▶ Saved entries
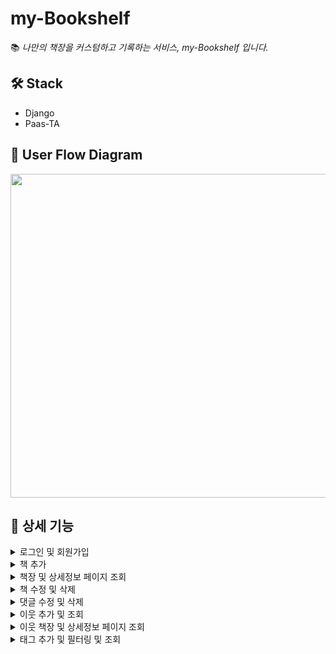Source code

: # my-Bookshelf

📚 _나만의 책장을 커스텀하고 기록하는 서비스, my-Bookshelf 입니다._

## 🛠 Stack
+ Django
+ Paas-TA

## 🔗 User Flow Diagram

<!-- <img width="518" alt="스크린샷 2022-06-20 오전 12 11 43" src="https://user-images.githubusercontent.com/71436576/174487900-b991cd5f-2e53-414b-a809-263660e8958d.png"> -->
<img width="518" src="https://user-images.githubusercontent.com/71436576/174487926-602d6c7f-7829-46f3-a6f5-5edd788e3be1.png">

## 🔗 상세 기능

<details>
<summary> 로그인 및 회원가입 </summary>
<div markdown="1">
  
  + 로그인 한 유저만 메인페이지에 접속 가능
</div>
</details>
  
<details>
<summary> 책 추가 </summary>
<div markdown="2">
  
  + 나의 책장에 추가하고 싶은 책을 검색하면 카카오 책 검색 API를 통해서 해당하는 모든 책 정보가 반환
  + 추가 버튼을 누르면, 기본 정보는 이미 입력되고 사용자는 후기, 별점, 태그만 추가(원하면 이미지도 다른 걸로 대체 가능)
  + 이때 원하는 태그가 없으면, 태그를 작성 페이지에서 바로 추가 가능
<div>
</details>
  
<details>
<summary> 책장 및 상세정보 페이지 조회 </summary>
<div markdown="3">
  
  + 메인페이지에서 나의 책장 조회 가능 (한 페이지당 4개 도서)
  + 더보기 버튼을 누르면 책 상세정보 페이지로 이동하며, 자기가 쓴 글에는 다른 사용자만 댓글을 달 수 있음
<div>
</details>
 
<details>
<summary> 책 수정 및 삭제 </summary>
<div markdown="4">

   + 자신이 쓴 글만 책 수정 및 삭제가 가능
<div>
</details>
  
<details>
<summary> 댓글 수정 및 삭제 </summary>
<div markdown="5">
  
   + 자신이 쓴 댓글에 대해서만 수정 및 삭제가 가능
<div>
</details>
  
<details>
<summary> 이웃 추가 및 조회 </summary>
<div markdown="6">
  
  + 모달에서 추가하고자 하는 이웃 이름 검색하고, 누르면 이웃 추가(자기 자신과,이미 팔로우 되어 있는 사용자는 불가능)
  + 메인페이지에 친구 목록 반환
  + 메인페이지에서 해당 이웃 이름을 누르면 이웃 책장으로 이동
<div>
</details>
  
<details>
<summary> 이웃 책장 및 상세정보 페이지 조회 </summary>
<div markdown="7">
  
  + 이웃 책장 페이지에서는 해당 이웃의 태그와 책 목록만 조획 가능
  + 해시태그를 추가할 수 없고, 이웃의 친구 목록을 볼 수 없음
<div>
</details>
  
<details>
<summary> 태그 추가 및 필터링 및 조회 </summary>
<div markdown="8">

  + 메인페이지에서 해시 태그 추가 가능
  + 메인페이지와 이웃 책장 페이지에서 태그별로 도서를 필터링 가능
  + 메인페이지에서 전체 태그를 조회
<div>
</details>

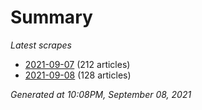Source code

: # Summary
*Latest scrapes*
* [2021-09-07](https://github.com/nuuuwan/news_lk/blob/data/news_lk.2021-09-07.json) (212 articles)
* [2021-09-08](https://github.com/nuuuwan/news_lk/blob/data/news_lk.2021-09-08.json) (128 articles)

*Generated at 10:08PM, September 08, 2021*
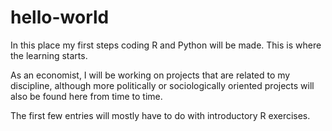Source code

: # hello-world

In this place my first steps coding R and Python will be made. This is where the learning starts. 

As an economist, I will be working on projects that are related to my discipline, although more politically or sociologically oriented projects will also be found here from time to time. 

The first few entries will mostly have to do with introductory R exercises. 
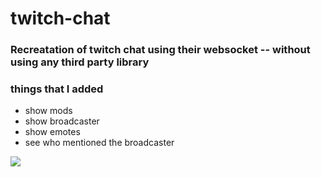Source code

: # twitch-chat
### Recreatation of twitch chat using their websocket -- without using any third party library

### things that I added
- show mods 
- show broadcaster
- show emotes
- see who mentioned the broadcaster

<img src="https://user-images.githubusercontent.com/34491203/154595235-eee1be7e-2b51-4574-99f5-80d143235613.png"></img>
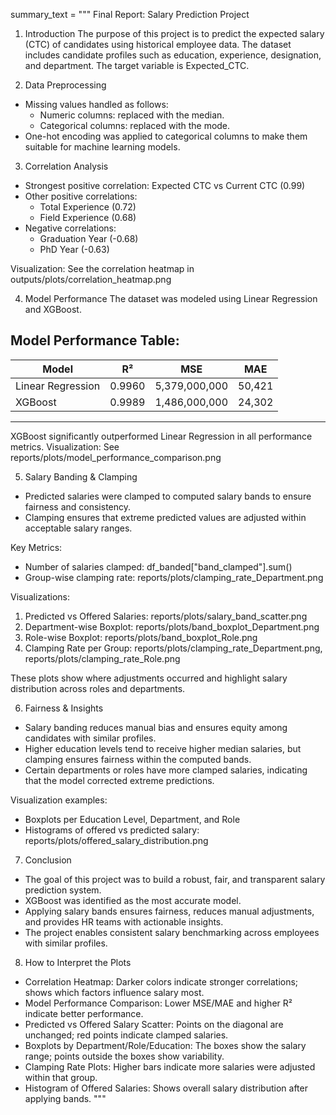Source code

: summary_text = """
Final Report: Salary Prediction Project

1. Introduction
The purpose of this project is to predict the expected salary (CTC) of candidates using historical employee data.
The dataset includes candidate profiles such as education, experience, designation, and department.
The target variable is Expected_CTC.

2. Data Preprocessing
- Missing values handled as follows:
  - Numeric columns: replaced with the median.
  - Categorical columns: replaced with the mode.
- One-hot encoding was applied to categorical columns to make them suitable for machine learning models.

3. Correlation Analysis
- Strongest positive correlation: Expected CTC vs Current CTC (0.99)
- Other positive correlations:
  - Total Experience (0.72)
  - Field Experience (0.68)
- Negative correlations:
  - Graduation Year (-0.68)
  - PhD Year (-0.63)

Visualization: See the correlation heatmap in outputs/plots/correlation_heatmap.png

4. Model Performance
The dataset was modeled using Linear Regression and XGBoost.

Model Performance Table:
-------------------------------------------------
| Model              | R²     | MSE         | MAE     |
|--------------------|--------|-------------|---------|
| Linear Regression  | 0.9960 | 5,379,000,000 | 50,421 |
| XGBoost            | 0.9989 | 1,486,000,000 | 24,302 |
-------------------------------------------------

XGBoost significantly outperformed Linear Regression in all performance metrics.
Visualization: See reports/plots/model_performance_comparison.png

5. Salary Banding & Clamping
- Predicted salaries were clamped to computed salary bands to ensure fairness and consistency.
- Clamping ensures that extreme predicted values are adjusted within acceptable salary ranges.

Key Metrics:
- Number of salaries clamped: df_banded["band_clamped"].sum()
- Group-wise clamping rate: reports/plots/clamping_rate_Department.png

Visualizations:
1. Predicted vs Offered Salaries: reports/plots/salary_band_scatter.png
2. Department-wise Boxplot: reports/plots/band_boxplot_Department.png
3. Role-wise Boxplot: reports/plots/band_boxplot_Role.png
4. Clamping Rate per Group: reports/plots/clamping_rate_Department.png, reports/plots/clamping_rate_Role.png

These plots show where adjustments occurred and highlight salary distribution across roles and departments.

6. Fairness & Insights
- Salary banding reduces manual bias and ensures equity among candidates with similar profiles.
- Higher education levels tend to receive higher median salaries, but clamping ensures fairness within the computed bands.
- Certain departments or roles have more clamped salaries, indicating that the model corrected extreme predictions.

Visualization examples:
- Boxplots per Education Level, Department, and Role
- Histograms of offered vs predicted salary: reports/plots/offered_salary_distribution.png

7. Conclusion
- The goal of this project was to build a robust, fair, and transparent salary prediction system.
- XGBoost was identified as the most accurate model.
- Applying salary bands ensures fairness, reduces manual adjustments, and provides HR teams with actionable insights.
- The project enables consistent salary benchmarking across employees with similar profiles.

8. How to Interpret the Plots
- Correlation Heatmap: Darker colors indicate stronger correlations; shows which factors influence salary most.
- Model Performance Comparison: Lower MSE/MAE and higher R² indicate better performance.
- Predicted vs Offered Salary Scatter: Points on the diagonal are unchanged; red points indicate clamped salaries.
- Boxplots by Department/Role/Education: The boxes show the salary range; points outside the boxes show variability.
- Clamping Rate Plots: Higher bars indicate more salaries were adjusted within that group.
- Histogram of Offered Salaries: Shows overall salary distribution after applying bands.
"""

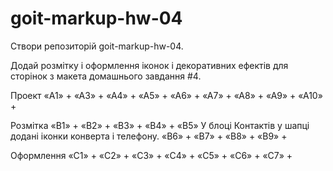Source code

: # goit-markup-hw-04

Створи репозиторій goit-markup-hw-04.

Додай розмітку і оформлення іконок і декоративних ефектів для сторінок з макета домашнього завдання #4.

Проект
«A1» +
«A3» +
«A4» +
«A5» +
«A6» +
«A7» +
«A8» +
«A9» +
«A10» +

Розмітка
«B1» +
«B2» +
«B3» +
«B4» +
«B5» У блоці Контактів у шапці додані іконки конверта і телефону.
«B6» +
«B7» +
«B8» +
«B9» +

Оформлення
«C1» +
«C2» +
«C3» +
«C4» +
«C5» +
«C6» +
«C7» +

▶ Your task
Verbatim transcription needed, from the opening line of the entries above through the line containing "다른 걸로 대체 가능)"; pictures do not belong in it.

▶ Answer for the task
Source code

: # my-Bookshelf

📚 _나만의 책장을 커스텀하고 기록하는 서비스, my-Bookshelf 입니다._

## 🛠 Stack
+ Django
+ Paas-TA

## 🔗 User Flow Diagram

<!-- <img width="518" alt="스크린샷 2022-06-20 오전 12 11 43" src="https://user-images.githubusercontent.com/71436576/174487900-b991cd5f-2e53-414b-a809-263660e8958d.png"> -->
<img width="518" src="https://user-images.githubusercontent.com/71436576/174487926-602d6c7f-7829-46f3-a6f5-5edd788e3be1.png">

## 🔗 상세 기능

<details>
<summary> 로그인 및 회원가입 </summary>
<div markdown="1">
  
  + 로그인 한 유저만 메인페이지에 접속 가능
</div>
</details>
  
<details>
<summary> 책 추가 </summary>
<div markdown="2">
  
  + 나의 책장에 추가하고 싶은 책을 검색하면 카카오 책 검색 API를 통해서 해당하는 모든 책 정보가 반환
  + 추가 버튼을 누르면, 기본 정보는 이미 입력되고 사용자는 후기, 별점, 태그만 추가(원하면 이미지도 다른 걸로 대체 가능)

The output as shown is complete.